Catatan MaHe

:: Bolu Pandan ::

dibangunkan oleh lengkingan kambing-kambing yang siap tengah di potong untuk Qurban minggu depan, aku terjaga dari tidur ku yang memang sudah saatnya untuk memulai aktifitas siang hari, malam hari sudah terlewat beberapa jam yang lalu. Aku tidur mengambil jatah kegiatan siang hariku. well.. karena aku tidak mempunyai plan kmana2 pagi ini.
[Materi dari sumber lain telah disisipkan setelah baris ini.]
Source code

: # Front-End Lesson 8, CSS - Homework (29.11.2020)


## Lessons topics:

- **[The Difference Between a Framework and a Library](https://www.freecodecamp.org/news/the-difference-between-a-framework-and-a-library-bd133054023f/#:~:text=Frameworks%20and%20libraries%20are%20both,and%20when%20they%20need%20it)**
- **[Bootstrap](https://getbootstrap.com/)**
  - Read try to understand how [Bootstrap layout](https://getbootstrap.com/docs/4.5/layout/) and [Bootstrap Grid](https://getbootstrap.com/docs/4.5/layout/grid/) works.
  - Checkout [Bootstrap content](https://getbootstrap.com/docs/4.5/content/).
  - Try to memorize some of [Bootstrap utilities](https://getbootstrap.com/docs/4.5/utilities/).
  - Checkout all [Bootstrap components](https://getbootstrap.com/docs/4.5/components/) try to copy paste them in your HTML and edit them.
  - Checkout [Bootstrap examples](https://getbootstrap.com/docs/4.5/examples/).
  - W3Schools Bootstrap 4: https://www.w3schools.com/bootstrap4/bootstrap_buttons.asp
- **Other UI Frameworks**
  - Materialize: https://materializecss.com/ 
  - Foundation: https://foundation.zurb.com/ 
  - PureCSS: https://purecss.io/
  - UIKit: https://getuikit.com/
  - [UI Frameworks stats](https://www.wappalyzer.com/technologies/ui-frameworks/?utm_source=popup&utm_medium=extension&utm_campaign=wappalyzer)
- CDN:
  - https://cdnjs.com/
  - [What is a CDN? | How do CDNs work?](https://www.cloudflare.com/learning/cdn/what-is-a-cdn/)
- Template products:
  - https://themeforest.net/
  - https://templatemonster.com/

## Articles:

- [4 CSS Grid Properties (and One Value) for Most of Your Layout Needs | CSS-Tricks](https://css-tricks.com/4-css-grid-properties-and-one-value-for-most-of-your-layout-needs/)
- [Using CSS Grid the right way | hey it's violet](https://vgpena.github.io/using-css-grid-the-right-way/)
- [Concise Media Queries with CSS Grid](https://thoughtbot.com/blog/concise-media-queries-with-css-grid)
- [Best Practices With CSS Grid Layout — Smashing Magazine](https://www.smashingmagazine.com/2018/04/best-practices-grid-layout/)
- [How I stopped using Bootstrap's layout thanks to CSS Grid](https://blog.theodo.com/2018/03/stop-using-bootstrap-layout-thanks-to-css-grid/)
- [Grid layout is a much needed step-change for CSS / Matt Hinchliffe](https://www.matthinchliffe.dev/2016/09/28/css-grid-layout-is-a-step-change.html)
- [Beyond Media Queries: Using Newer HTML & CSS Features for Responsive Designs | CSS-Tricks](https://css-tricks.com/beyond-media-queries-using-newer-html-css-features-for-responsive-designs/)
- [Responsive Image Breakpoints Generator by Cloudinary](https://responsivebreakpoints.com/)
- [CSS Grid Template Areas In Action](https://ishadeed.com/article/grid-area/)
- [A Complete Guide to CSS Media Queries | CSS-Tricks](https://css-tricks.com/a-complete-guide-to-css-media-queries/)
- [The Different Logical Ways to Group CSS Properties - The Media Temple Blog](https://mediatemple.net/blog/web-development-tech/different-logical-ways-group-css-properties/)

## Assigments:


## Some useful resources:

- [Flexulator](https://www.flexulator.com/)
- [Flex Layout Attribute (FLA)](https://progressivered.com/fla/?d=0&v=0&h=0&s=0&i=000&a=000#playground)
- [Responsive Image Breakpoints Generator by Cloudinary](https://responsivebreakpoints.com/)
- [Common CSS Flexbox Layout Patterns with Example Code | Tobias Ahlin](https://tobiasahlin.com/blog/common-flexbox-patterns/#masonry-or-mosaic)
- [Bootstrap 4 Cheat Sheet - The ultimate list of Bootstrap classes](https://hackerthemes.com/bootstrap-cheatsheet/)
Aku mencium aroma bolu pandan pagi ini, entah dari mana, padahal tidak ada yang tengahmemangganya. begitu ku membuka mata, saraf sensorik ku mendeteksi aroma bolu hijau yang teramat lezat itu, dan seketika membawa fikiranku pada sensasi ketika membaca supernova dan tengah berada di bab Diva yang tengah menjamu ferre di kebun kecilnya. tahu kah kamu, membaca buku itu sama nikmatnya dengan menikmati bolu pandan hangat pada suatu sore hari ditemani satu cangkir teh camomile.
ngomong-ngomong lengkingan kambing-kambing itu kurasakan tidak seperti biasanya. kali ini lebih tipis, lebih mendengus, parau dan seperti menyimpan kegalauan. entahlah, apa itu hanya perasaan ku saja? apapaun itu yang pasti mengingatkan ku kembali pada memori bertahun-tahun yang lalu di tasikmalaya, ketika akan ada pemotongan hewan Qurban, aku selalu menyaksikan bagaimana hewan itu di giring ke gawang penjagalan, lalu kaki-kaklinya mulai dililiti tali, lantas ditarik menjadi satu ikatakn yang rapat antara kaki depan dengan kaki depan, dan kaki belakang dengan kaki belakang. ‘Brukkk’!
sang hewan Queban pun terbaring ke tanah dengan berdebum, tempo hari yang akiu lihat adalah penyembelihan Sapi.
Al : ‘ Karunya eung.’
Teman1: ‘ Tempo panon na, ceurik! ‘
Teman 2:’ Naha nya henteu kokosehan atawa ngamuk? sigana teh pasrah meureun nya?
teman 1 : ‘ Enya pan geus pasrah, manehna geus apaleun rek dikurbankeun.

– Kasiihan ya?
-lihat matanya, menangis
-kenapa kok tidak berontak? sepertinya pasrah ya?
-iya kan sudah pasrah, dia udah tahu mau di qorbankan.

si penjaga mulai mendekat dengan kilatan mata pisau di tangan kanan nya. akinya memsang kuda-kuda. si Sapi mengatupkan matanya sekali, kulihat bulumatanya basah. hatiku miris.. lalu si jagal mencengkram kulit leher si sapi, lantas menempelkan pisau tajamnya.
‘kresss…… Nguuuuuuuhhhh….’
Aku tidak menamatkan menyaksikan pembantaian yang menjadi tontonan itu. sapi itu yang di sembelih, kenapa aku yang sakit?